Author: Nem & Aslan Yakuza
Cahaya purnama menari bergantian dari jendela tanpa tirai, menambah penerangan lampu neon yang berkedap-kedip memberi kemilau temaram. Suara angin melalui ventilasi terbuka, seperti bisikan-bisikan menuju maut; bergema tiada henti, menyerukan penjemputan ajal untuk mereka yg terlalu usang bertahan di sana. Pintu ajal seolah terbuka lebar, mengundang segala orang yang bernyawa memasukinya dengan cara paling tidak menyenangkan yg pernah dibayangkan insan.
Rumah itu sudah usang kosong. Semerbak aroma abu berbaur dengan wangi yg menguar di ruang yg pernah menjadi kamar tidur—bagi entah siapa. Seorang laki-laki muda terbaring di atas genangan darahnya. Isi perutnya keluar. Kedua tangannya yg memegang usus, mirip masih memperjuangkan biar organ-organnya tetap berada dalam tempatnya. Matanya membeliak, seolah tidak merelakan dikala ruhnya dipaksa keluar dari jasad yg selama ini dipinjam dari Sang Kuasa.
Di dalam ruang yang sempat bising oleh jerit kesakitan dan teriakan mempertahankan kehidupan, seorang gadis kecil terlelap. Langkah tertatih mendekatinya seraya bergumam, “Ternyata tak susah menemukanmu.” Lelaki berdarah itu berjongkok, mengusap paras gadis di hadapannya, menyisakan bercak merah di pipi kiri.
Gadis itu menjerit sejadi-kesudahannya dikala terbangun. Mungkin saja dia melewati hari paling jelek sepanjang hidupnya. Ia mendapati dirinya berada di daerah yang tak semestinya. . “Noura, tenanglah!” gadis yg kini didekapnya terisak. Bocah perempuan berambut panjang dalam pelukannya berupaya membisu. Aroma sampo masih samar tercium, pertanda beliau belum usang berada di daerah ini. Isak tangisnya berhenti, namun air mata masih tetap mengalir melewati pipinya yg tembam. "Bocah malang ... untung saja aku datang," ia memandang wajah bocah sambil tersenyum. Sesekali lirih suaranya menahan perih dari luka yg dirasa, dikala menatap paras gadis yg tengah menjalani kurun kanak-kanaknya.
Noura mengerjapkan mata berkali-kali, menjajal mengamati ruangan dan orang yang tengah mendekapnya. Di sisi yang yang lain tempatnya duduk, laki-laki yg yang lain tergeletak tidak bergerak di atas merah di lantai keramik yg penuh debu. Ia merasa mengenali laki-laki yang tengah mendekapnya, memberi kehangatan dan ketenangan. “Om—”

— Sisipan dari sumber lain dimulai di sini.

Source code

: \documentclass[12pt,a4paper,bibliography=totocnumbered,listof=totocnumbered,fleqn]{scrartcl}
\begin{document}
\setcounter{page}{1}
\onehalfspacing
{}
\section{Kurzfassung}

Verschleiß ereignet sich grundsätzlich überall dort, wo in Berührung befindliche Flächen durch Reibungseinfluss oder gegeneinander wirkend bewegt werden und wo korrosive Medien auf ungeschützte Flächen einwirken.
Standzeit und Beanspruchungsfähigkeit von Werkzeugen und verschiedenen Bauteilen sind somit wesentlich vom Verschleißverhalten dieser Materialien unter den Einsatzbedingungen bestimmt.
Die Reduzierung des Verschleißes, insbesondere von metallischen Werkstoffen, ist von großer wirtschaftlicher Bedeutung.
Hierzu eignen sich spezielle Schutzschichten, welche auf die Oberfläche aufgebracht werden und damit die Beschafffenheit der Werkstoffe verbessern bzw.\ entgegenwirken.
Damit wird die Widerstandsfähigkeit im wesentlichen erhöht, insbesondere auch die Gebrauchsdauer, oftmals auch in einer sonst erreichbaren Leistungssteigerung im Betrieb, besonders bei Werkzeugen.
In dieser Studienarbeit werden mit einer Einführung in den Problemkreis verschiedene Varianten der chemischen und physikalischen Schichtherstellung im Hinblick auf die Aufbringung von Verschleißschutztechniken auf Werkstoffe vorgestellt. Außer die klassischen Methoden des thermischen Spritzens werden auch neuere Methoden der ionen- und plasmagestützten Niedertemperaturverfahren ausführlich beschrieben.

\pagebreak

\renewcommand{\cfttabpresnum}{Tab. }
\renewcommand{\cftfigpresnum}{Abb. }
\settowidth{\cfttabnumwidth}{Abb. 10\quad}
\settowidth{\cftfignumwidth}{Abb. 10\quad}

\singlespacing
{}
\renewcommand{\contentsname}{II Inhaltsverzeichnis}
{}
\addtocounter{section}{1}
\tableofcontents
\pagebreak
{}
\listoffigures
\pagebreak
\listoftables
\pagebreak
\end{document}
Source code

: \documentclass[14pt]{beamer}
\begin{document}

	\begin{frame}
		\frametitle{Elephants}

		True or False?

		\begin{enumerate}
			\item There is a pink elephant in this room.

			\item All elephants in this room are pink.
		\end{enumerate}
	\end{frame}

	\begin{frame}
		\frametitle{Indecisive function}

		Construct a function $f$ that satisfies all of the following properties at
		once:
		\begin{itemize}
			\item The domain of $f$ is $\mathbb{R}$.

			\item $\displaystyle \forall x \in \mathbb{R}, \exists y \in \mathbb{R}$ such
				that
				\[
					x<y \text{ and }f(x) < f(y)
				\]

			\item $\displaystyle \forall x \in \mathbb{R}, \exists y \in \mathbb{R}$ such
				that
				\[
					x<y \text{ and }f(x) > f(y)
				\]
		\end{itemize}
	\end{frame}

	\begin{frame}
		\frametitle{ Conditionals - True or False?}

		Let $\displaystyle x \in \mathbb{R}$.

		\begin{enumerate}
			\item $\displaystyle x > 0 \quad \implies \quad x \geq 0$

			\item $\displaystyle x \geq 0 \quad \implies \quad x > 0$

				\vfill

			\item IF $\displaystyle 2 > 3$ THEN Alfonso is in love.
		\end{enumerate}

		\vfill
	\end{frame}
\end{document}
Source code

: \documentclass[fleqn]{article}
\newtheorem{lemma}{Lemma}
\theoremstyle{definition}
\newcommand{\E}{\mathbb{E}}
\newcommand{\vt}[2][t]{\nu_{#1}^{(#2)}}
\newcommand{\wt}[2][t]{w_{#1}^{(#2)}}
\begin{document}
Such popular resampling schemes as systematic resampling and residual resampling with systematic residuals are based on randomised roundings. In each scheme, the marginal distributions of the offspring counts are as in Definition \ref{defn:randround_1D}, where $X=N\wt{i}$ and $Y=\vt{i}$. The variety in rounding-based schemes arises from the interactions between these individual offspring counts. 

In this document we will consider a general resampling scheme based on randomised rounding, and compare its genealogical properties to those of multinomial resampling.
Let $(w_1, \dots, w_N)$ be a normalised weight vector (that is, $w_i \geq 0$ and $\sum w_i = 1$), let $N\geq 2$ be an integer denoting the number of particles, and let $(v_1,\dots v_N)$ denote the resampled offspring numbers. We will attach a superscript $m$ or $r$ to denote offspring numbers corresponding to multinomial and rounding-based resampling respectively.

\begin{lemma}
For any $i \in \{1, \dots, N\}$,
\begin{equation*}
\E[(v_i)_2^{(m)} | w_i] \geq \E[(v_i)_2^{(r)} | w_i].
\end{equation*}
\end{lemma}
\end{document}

“Bukan, aku hanya gembel pasar,” potong lelaki itu memahami apa yg mau diucap Noura selanjutnya. Ia membantu memapah Noura bangkit. Mereka bergerak mendekati lelaki yang tergeletak tidak bernyawa.
“Om ... berdarah!”
“Hanya tergores tampaknya,” jawabnya sambil menekan luka mengaga di perut yang masih mengucurkan darah. “Perhatikan baik-baik, kau mengenalnya?” Noura menggeleng sebagai jawaban. “Baiklah, sekarang kamu telah kondusif. Aku rasa dia telah benar-benar mati. Kita mesti langsung turun, hati-hati banyak perangkap di sini.”

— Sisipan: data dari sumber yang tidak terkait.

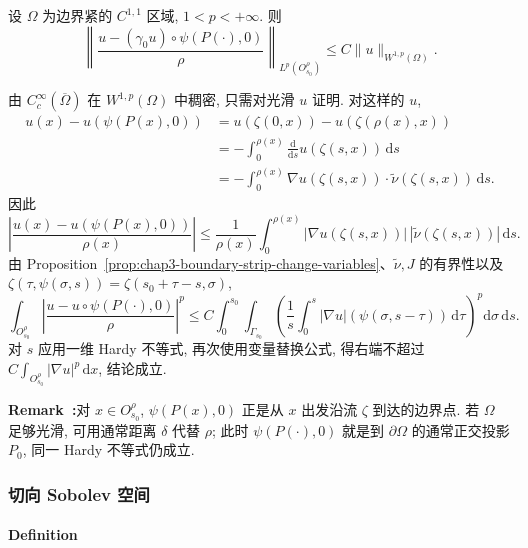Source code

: \begin{Proposition}
\label{prop:chap3-normal-hardy-trace}
设 $\Omega$ 为边界紧的 $C^{1,1}$ 区域, $1<p<+\infty$. 则
\[
 \left\|\frac{u-(\gamma_0u)\circ\psi(P(\cdot),0)}\rho\right\|_{L^p(O_{s_0}^\rho)}
 \leq C\|u\|_{W^{1,p}(\Omega)}.
\]
\end{Proposition}

\begin{Proof}
由 $C_c^\infty(\overline\Omega)$ 在 $W^{1,p}(\Omega)$ 中稠密, 只需对光滑 $u$ 证明. 对这样的 $u$,
\begin{align*}
 u(x)-u(\psi(P(x),0))
 &=u(\zeta(0,x))-u(\zeta(\rho(x),x))\\
 &=-\int_0^{\rho(x)}\frac{\mathrm d}{\mathrm ds}u(\zeta(s,x))\,\mathrm ds\\
 &=-\int_0^{\rho(x)}\nabla u(\zeta(s,x))\cdot\widetilde\nu(\zeta(s,x))\,\mathrm ds.
\end{align*}
因此
\[
 \left|\frac{u(x)-u(\psi(P(x),0))}{\rho(x)}\right|
 \leq\frac1{\rho(x)}\int_0^{\rho(x)}
 |\nabla u(\zeta(s,x))|\,|\widetilde\nu(\zeta(s,x))|\,\mathrm ds.
\]
由 Proposition~\ref{prop:chap3-boundary-strip-change-variables}、$\widetilde\nu,J$ 的有界性以及 $\zeta(\tau,\psi(\sigma,s))=\zeta(s_0+\tau-s,\sigma)$,
\[
 \int_{O_{s_0}^\rho}\left|\frac{u-u\circ\psi(P(\cdot),0)}\rho\right|^p
 \leq C\int_0^{s_0}\int_{\Gamma_{s_0}}
 \left(\frac1s\int_0^s|\nabla u|(\psi(\sigma,s-\tau))\,\mathrm d\tau\right)^p
 \mathrm d\sigma\,\mathrm ds.
\]
对 $s$ 应用一维 Hardy 不等式, 再次使用变量替换公式, 得右端不超过 $C\int_{O_{s_0}^\rho}|\nabla u|^p\,\mathrm dx$, 结论成立.
\end{Proof}

\par\noindent{}\textbf{Remark~\thechapterthreesectionthreeremark:}\label{rem:chap3-projection-along-normal-flow}\quad 对 $x\in O_{s_0}^\rho$, $\psi(P(x),0)$ 正是从 $x$ 出发沿流 $\zeta$ 到达的边界点. 若 $\Omega$ 足够光滑, 可用通常距离 $\delta$ 代替 $\rho$; 此时 $\psi(P(\cdot),0)$ 就是到 $\partial\Omega$ 的通常正交投影 $P_0$, 同一 Hardy 不等式仍成立.

\subsubsection{切向 Sobolev 空间}
\label{subsec:chap3-tangential-sobolev-spaces}

\paragraph{Definition}

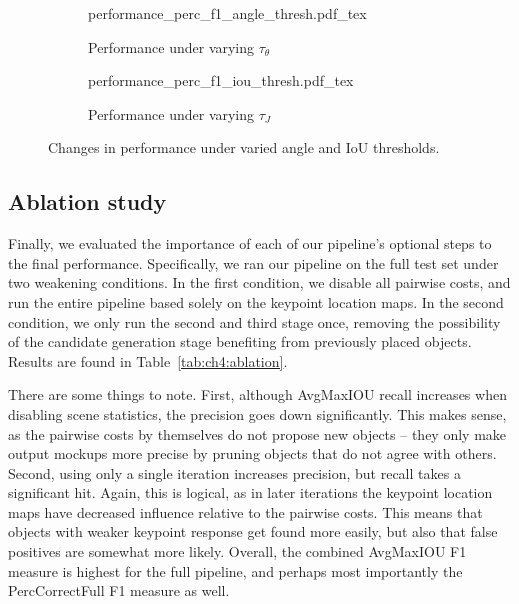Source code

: \documentclass[10pt,twocolumn,letterpaper]{article}
\begin{document}
\begin{figure}[h!]
    \begin{subfigure}[t]{0.49\linewidth}
        \centering
        \def\svgwidth{\linewidth}
        {performance_perc_f1_angle_thresh.pdf_tex}
        \caption{Performance under varying $\tau_\theta$}
    \end{subfigure}
    \begin{subfigure}[t]{0.49\linewidth}
        \centering
        \def\svgwidth{\linewidth}
        {performance_perc_f1_iou_thresh.pdf_tex}
        \caption{Performance under varying $\tau_J$}
    \end{subfigure}
    \caption{Changes in performance under varied angle and IoU thresholds.}
    \label{fig:ch4:performance_changes}
\end{figure}


\subsection{Ablation study}
\label{sec:ch4:ablation}
Finally, we evaluated the importance of each of our pipeline's optional steps to the final performance. Specifically,
we ran our pipeline on the full test set under two weakening conditions. In the first condition, we disable all pairwise
costs, and run the entire pipeline based solely on the keypoint location maps. In the second condition, we only run
the second and third stage once, removing the possibility of the candidate generation stage benefiting from previously placed objects.
Results are found in Table~\ref{tab:ch4:ablation}.

There are some things to note. First, although AvgMaxIOU recall increases when disabling scene statistics, the precision goes down significantly. This makes sense,
as the pairwise costs by themselves do not propose new objects -- they only make output mockups more precise by pruning objects
that do not agree with others. Second, using only a single iteration increases precision, but recall takes a significant hit. Again, this is logical,
as in later iterations the keypoint location maps have decreased influence relative to the pairwise costs. This means that objects with weaker
keypoint response get found more easily, but also that false positives are somewhat more likely. Overall, the combined AvgMaxIOU F1 measure is highest
for the full pipeline, and perhaps most importantly the PercCorrectFull F1 measure as well.
\end{document}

Mereka meninggalkan ruangan dan mayit laki-laki di atas lantai dengan mata melotot penuh ketakutan. Ketika menuruni tangga, terdengar ancaman menggema dari pengeras bunyi di bangunan berlantai empat. Noura semakin dekat menggenggam tangan laki-laki yg tengah menyelamatkannya.

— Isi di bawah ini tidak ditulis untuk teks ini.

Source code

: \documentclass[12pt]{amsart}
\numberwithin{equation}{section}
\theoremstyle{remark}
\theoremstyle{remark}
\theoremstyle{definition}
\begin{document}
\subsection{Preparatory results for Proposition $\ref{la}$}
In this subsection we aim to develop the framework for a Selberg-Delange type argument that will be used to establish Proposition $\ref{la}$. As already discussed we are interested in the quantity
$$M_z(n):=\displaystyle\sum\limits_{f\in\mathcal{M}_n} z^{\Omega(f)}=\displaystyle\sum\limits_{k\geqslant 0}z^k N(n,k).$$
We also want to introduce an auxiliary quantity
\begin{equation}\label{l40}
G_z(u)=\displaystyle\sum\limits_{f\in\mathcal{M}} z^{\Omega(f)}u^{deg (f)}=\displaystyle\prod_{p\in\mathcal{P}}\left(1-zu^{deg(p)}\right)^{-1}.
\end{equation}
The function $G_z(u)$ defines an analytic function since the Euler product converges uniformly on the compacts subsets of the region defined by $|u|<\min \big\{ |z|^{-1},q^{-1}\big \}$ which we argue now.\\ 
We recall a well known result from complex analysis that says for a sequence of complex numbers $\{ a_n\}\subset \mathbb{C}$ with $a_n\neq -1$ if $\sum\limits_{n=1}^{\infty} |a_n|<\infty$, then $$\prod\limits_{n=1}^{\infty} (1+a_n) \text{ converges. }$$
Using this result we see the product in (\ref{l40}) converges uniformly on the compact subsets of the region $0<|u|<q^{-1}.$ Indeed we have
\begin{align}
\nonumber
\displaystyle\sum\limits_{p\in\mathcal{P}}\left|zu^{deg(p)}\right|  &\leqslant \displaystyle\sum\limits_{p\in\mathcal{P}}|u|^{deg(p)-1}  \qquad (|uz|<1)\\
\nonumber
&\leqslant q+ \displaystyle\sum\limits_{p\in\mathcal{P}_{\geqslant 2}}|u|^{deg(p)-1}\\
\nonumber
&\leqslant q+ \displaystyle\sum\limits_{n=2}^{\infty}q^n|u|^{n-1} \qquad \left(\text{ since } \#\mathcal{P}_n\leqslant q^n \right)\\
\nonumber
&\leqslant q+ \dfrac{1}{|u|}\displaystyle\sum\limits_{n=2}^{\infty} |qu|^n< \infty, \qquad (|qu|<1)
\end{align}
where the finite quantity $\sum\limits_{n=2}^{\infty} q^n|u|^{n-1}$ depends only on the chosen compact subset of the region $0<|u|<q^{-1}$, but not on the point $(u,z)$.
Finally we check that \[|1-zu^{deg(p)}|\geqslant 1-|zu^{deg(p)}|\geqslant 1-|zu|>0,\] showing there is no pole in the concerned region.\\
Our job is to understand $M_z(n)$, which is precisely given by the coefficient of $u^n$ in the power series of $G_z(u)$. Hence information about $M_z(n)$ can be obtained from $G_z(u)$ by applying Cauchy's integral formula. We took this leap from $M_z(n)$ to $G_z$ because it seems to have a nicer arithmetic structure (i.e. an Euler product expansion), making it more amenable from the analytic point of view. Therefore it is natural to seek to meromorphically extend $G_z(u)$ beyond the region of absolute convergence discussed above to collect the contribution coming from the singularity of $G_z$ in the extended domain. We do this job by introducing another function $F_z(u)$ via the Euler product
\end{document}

“Abaikan suara itu. Aku percaya cuma suatu bahaya dari rekaman. Aku sudah mendengarnya puluhan kali semanjak berada di sini.” Noura menurut, ia mencoba tidak mempedulikan suara ancaman, yg bersumpah mulai mengambil nyawanya secara paksa alasannya adalah mereka terpilih buat berada di dalamnya.
Begitu keluar ruangan, Noura nyaris menjerit. Mulutnya hanya menganga, langkah kakinya mundur seolah ingin memasuki kembali kamar yang gres ditinggalkan. Lelaki itu menahan tangannya. Di langit-langit menuju tangga, ia menyaksikan dua pria yg lehernya terjerat tambang terikat pada lampu besi di atas sana. Lidah mereka terjulur ke luar, mata melotot, serta darah yang masih segar basahi paras keduanya, dari besi yg tertancap di kepala tanpa pelindung. Lelaki itu menutup mata Noura, tak membiarkan bagaimana ekspersi sarat dendam dan kesakitan yang tergambar dari paras mereka. “Mereka telah mati juga, kurasa. Tak ada yg perlu ditakuti dari akhir hayat.”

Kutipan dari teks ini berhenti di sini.